* Instructions for the task *
Your answer must contain each line of the listing in which "textsc" appears, copied in full.

* Records for this exercise *
________________________

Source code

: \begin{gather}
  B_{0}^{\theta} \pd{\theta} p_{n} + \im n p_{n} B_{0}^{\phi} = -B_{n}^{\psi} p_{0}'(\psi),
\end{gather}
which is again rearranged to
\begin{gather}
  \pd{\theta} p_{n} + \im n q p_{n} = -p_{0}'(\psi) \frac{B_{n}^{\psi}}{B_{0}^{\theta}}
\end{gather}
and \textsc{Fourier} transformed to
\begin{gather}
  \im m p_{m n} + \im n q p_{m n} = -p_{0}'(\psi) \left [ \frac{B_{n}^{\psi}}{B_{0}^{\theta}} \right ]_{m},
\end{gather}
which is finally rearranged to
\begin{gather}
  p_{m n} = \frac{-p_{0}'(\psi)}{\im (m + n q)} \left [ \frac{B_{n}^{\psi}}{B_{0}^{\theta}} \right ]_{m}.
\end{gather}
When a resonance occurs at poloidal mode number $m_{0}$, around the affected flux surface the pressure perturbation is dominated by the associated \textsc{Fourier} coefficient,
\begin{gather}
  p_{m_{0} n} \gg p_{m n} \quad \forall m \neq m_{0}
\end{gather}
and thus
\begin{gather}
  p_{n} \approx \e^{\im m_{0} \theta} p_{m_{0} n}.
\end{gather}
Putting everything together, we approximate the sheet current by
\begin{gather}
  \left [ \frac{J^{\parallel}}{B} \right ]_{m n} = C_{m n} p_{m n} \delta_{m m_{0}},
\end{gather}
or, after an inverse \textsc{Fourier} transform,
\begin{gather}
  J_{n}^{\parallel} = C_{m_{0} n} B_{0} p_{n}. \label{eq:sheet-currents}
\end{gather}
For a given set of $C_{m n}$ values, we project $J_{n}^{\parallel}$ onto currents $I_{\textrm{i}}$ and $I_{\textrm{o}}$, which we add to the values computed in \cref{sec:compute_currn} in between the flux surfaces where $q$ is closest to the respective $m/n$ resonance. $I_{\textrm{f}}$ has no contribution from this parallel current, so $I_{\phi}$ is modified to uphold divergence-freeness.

________________________

* Exercise output *
and \textsc{Fourier} transformed to
When a resonance occurs at poloidal mode number $m_{0}$, around the affected flux surface the pressure perturbation is dominated by the associated \textsc{Fourier} coefficient,
or, after an inverse \textsc{Fourier} transform,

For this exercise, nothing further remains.